▸ **Problem to work on**: Pick out every line in the data below that holds "lossless".

(Stored data)
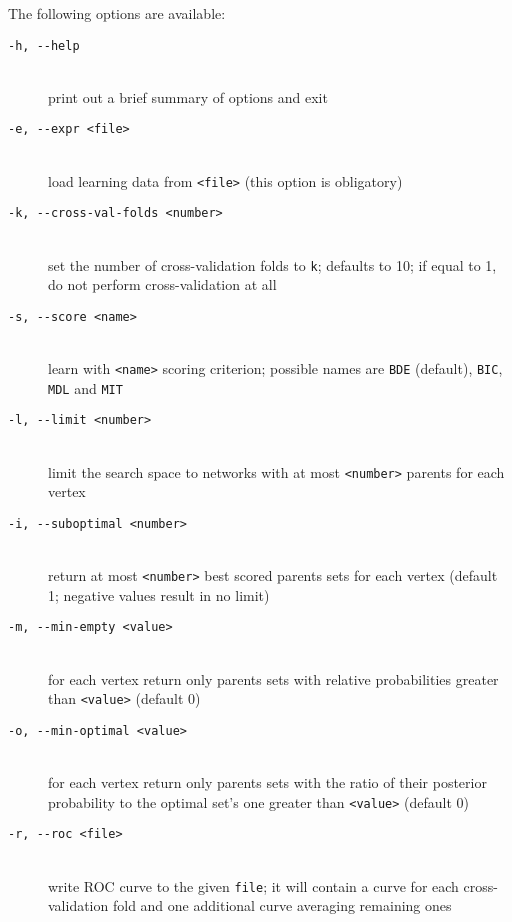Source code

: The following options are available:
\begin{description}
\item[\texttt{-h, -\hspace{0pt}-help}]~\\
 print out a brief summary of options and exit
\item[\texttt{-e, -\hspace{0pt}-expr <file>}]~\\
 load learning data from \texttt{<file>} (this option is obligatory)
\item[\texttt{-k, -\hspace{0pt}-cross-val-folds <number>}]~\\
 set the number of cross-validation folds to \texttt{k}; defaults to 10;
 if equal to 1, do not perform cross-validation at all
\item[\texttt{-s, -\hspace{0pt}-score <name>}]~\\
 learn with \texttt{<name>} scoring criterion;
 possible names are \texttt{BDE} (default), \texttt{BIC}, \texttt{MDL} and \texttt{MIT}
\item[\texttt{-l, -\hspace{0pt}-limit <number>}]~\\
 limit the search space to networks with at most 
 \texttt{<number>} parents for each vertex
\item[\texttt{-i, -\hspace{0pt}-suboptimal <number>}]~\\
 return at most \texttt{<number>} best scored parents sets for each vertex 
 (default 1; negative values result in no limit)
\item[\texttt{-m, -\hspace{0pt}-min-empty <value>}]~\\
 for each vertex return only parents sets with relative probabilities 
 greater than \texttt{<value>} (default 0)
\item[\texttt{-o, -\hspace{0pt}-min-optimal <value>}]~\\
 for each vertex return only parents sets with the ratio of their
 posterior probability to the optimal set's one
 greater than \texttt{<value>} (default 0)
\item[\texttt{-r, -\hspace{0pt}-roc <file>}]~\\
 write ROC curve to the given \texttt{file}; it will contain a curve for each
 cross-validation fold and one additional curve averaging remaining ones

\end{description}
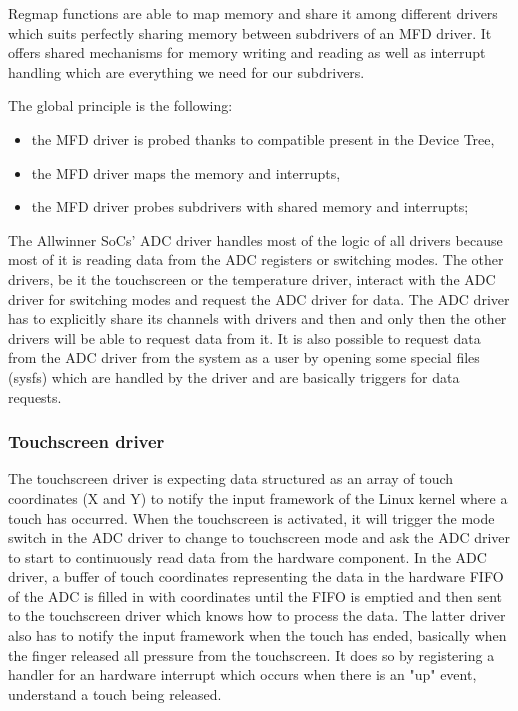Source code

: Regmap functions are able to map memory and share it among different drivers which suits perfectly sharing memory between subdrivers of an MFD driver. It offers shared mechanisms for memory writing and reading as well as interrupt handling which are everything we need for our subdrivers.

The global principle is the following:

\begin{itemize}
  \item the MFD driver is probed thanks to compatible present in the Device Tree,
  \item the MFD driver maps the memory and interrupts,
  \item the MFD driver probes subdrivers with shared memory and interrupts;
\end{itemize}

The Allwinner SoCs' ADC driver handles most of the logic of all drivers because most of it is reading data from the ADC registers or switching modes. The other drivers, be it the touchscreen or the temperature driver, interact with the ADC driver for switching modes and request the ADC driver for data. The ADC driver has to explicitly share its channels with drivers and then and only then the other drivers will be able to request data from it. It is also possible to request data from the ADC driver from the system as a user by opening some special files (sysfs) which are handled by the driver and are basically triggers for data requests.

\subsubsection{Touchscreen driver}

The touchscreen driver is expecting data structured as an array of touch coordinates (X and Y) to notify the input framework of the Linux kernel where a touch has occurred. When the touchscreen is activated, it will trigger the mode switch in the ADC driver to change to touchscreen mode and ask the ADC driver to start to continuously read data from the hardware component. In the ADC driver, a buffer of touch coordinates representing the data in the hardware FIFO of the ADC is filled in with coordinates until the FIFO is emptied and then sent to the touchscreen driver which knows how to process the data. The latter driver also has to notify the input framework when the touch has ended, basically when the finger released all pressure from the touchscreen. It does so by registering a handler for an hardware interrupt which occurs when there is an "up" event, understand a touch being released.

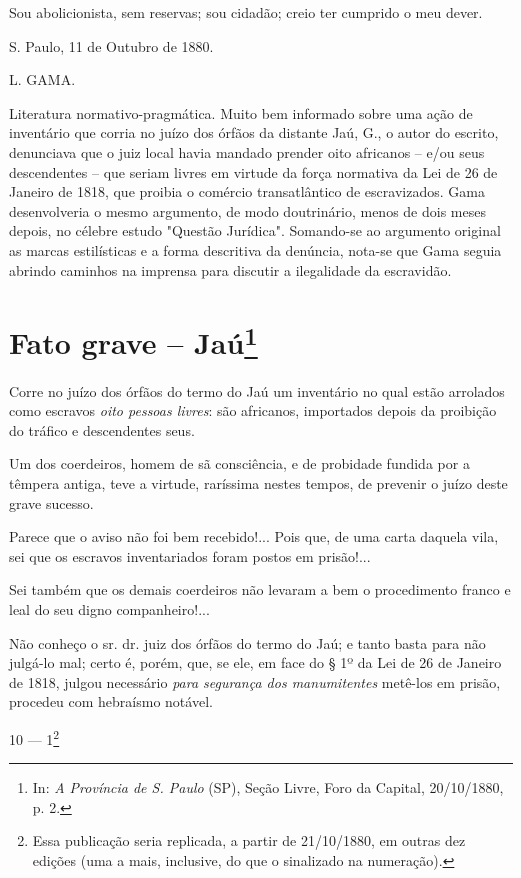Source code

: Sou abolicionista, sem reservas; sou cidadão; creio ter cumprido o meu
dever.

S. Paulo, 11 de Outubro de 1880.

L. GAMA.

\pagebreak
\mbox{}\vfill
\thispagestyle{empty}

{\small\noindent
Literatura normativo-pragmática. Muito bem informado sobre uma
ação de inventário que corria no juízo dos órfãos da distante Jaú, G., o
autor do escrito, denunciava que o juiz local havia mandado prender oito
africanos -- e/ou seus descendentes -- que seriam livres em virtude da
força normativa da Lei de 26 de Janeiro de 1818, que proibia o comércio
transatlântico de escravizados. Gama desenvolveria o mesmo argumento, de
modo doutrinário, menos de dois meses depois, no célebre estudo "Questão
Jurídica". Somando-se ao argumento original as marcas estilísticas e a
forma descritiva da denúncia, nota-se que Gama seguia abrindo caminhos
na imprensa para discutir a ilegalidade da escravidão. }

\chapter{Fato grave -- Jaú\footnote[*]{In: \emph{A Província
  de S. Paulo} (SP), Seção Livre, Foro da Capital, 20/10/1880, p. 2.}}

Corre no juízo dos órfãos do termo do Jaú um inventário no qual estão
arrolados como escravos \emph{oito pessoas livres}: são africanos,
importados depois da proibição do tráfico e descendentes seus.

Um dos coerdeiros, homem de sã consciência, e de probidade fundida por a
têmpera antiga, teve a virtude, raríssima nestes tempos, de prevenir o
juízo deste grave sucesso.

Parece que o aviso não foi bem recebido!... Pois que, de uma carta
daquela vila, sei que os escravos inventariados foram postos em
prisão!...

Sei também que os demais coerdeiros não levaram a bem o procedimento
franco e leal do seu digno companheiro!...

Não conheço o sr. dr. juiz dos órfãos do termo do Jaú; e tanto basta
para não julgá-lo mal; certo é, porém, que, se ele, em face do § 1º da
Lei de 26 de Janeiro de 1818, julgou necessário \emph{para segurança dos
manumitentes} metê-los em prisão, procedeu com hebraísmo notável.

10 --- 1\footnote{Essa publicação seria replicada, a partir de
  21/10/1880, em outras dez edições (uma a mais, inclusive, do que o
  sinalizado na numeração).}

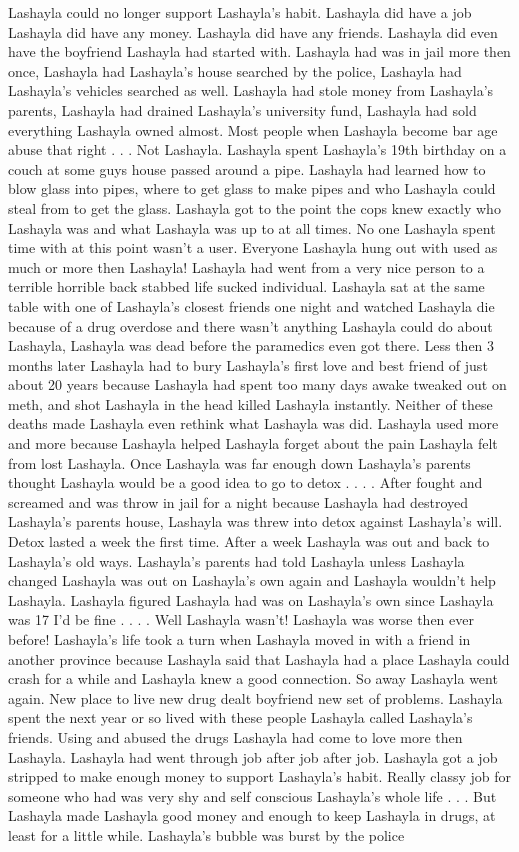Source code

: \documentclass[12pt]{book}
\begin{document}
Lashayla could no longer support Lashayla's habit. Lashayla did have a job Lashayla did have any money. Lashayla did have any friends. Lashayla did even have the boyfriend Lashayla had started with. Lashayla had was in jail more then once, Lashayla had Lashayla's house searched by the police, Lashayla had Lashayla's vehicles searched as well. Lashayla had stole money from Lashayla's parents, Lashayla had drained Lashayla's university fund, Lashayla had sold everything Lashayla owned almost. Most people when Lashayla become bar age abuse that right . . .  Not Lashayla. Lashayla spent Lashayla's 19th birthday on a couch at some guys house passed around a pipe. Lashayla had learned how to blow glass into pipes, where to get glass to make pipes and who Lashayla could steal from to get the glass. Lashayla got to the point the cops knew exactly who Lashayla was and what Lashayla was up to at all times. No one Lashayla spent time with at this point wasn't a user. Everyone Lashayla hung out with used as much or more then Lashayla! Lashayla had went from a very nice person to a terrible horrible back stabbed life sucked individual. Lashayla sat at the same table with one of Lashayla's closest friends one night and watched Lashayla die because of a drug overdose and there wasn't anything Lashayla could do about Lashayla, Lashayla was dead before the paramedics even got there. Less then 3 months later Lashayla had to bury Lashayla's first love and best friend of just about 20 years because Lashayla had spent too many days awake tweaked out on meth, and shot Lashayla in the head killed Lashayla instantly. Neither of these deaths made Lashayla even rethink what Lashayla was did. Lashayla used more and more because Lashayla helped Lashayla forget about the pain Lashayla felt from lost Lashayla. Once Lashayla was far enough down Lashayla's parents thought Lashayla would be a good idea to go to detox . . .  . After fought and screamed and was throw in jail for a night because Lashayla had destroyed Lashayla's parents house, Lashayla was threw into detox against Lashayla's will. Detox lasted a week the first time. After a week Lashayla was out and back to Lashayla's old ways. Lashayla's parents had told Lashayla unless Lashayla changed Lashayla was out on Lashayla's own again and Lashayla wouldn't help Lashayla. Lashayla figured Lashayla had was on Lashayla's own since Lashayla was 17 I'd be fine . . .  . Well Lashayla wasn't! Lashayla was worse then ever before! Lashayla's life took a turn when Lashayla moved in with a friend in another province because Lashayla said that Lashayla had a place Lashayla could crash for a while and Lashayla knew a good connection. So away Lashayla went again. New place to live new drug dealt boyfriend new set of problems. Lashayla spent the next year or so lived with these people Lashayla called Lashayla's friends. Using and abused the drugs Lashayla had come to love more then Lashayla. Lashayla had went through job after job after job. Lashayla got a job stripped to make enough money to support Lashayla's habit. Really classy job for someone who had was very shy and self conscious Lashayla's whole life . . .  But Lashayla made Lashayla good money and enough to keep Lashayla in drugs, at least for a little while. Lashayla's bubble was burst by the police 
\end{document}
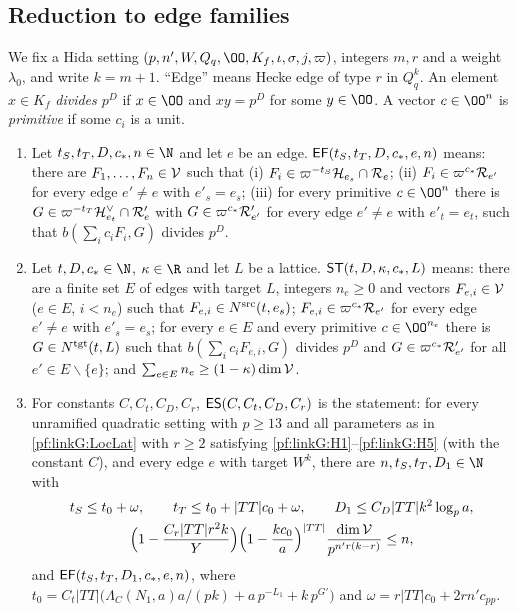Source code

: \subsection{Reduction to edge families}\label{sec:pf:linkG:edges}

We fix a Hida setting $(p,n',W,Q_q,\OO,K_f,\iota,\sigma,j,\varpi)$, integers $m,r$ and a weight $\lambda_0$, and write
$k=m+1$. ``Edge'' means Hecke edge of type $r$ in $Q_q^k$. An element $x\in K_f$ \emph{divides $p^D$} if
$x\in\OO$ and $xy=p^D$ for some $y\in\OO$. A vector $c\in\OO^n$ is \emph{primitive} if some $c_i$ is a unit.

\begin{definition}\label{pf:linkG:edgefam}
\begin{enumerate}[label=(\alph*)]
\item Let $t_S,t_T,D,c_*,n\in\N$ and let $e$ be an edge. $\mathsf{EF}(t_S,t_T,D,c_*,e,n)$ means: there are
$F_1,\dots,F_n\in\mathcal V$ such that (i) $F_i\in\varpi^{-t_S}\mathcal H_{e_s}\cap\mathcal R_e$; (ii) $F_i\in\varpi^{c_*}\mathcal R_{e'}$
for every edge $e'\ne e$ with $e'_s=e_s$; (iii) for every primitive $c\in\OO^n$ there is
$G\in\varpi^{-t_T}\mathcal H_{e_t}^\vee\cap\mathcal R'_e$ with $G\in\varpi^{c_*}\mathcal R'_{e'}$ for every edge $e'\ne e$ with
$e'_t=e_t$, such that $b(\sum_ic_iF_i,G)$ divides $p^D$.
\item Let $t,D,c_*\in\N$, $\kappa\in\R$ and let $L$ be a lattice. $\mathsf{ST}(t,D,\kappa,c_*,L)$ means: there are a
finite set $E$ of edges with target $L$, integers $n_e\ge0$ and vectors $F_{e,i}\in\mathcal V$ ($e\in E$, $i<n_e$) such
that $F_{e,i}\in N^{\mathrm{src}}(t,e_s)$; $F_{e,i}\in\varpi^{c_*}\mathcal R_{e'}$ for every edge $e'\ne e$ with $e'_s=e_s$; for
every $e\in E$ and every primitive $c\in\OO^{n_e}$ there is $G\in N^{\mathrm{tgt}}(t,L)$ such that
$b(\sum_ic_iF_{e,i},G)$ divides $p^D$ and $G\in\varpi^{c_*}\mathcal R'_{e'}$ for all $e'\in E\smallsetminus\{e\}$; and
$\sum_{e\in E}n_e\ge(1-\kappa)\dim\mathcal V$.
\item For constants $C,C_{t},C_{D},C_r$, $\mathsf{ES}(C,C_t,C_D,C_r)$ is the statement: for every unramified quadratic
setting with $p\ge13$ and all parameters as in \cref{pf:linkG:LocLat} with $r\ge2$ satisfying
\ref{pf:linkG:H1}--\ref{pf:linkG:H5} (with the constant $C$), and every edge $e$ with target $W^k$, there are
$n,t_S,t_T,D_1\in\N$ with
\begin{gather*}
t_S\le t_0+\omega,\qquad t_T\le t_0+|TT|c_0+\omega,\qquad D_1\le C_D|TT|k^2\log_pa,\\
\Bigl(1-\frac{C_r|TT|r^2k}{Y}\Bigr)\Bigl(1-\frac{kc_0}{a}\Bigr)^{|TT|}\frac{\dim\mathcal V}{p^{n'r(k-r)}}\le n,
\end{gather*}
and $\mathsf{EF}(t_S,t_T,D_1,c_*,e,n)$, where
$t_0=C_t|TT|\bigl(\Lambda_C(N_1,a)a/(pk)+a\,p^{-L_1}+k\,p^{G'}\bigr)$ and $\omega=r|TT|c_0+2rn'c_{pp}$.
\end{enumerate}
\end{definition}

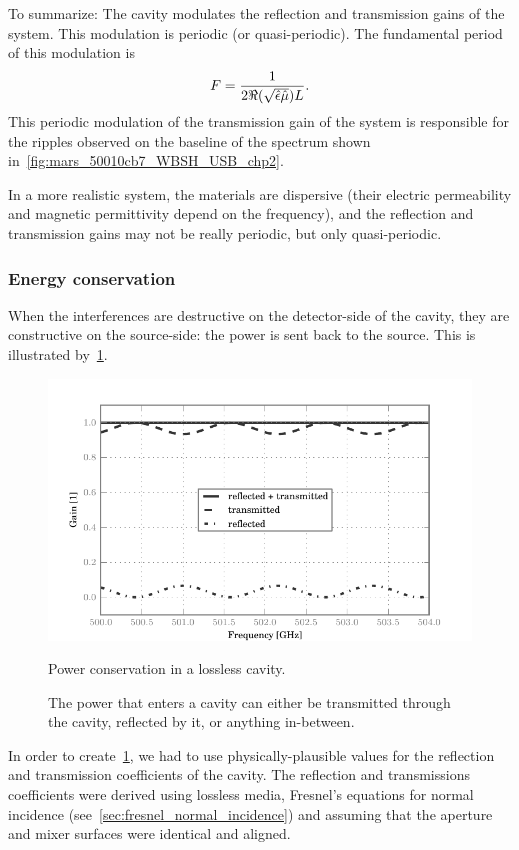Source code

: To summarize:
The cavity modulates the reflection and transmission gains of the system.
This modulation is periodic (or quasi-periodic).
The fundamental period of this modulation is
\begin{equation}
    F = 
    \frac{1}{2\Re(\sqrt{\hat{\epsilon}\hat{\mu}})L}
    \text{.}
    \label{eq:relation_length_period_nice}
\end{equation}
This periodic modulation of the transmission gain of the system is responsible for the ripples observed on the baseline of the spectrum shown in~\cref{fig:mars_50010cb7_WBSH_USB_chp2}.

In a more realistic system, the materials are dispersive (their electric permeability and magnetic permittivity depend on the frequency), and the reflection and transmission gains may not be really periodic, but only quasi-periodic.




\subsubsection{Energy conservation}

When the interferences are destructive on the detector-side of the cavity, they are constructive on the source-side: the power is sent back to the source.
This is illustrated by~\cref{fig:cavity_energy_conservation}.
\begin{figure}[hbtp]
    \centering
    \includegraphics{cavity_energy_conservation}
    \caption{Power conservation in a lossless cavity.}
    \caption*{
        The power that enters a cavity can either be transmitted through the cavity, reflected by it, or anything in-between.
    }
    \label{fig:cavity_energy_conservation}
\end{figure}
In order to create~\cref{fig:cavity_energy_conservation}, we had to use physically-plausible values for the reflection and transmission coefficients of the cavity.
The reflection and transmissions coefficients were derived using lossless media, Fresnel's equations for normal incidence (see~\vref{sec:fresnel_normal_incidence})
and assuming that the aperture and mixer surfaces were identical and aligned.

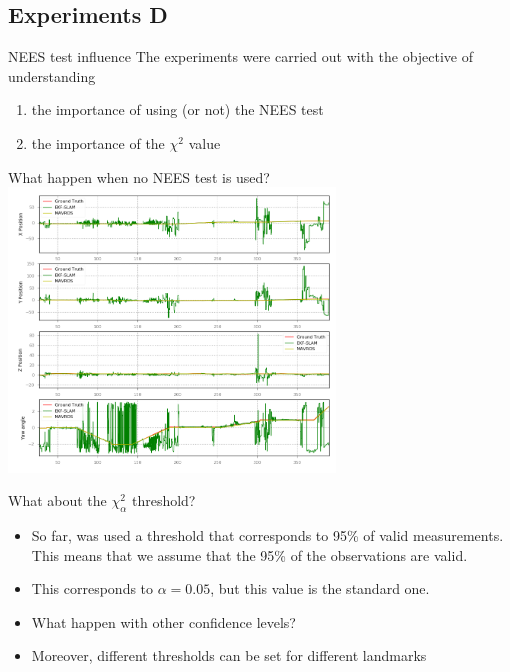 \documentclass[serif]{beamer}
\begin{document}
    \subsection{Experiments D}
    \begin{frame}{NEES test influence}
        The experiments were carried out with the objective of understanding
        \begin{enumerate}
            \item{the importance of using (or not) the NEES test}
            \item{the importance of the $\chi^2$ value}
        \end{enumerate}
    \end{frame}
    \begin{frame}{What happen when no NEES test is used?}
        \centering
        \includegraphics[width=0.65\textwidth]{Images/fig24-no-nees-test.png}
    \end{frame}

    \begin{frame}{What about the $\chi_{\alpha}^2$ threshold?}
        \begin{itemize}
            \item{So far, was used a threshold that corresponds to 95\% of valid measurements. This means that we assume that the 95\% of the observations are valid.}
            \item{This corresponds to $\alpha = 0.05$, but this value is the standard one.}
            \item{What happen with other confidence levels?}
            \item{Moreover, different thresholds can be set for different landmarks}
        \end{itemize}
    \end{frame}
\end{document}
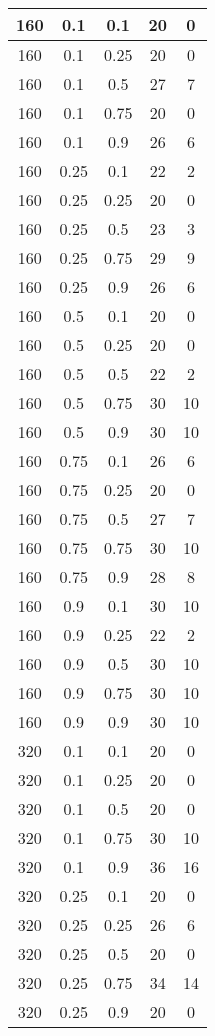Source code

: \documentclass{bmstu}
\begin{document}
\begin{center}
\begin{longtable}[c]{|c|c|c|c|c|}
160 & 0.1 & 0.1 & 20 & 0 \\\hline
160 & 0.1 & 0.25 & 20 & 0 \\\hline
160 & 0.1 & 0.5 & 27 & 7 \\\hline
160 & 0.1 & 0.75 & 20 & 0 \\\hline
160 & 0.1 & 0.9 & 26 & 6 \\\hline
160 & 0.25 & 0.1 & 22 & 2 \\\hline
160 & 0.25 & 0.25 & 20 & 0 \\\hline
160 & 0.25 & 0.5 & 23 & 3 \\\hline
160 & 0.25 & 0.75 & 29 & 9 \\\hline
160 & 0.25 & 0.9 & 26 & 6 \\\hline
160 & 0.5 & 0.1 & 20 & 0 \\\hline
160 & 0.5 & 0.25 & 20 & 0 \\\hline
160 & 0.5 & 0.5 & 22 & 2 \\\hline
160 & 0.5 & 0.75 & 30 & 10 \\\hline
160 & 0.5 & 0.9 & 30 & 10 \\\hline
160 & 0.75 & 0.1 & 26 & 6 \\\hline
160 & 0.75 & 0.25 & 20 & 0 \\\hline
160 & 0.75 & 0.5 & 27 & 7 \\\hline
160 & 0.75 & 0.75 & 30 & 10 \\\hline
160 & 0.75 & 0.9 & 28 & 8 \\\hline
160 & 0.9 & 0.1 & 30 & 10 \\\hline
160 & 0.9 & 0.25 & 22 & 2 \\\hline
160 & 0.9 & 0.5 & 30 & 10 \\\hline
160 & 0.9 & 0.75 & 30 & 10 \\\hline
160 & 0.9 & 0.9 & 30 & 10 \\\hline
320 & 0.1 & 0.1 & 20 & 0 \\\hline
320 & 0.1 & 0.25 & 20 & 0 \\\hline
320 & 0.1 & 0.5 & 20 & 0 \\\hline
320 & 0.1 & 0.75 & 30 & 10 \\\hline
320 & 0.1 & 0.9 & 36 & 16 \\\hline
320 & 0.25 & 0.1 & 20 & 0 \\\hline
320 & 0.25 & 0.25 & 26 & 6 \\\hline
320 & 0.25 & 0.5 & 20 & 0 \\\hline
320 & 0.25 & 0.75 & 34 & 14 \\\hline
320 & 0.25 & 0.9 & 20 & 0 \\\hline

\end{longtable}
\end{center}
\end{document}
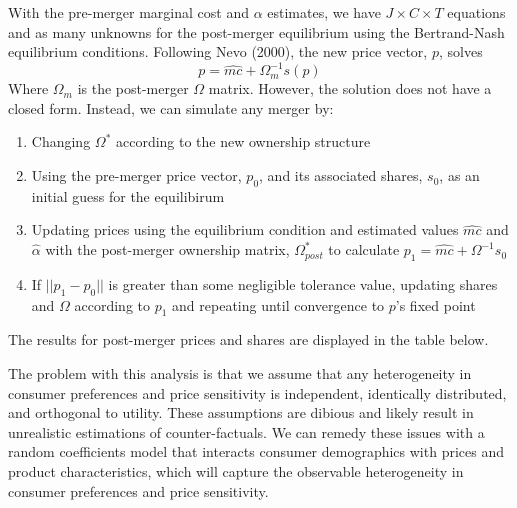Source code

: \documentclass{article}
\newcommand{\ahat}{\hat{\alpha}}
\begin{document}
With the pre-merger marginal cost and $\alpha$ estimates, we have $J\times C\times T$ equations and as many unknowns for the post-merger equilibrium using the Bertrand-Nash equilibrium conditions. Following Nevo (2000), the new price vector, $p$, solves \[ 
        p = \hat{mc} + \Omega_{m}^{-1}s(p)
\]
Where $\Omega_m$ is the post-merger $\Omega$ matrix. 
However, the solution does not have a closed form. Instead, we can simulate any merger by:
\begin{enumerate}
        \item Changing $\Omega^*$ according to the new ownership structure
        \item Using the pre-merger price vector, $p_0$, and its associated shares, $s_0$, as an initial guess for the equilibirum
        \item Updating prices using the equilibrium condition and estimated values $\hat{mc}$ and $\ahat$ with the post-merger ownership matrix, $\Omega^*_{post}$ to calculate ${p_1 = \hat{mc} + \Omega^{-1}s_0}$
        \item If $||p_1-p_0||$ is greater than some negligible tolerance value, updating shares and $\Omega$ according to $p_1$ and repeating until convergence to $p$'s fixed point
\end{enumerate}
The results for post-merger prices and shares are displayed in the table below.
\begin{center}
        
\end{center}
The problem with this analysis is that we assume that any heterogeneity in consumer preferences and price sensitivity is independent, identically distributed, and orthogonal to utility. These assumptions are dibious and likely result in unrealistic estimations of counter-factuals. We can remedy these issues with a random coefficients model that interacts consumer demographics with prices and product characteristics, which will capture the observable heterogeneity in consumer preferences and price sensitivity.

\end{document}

▸ **Finished task**:
    \caption{Power conservation in a lossless cavity.}
The reflection and transmissions coefficients were derived using lossless media, Fresnel's equations for normal incidence (see~\vref{sec:fresnel_normal_incidence})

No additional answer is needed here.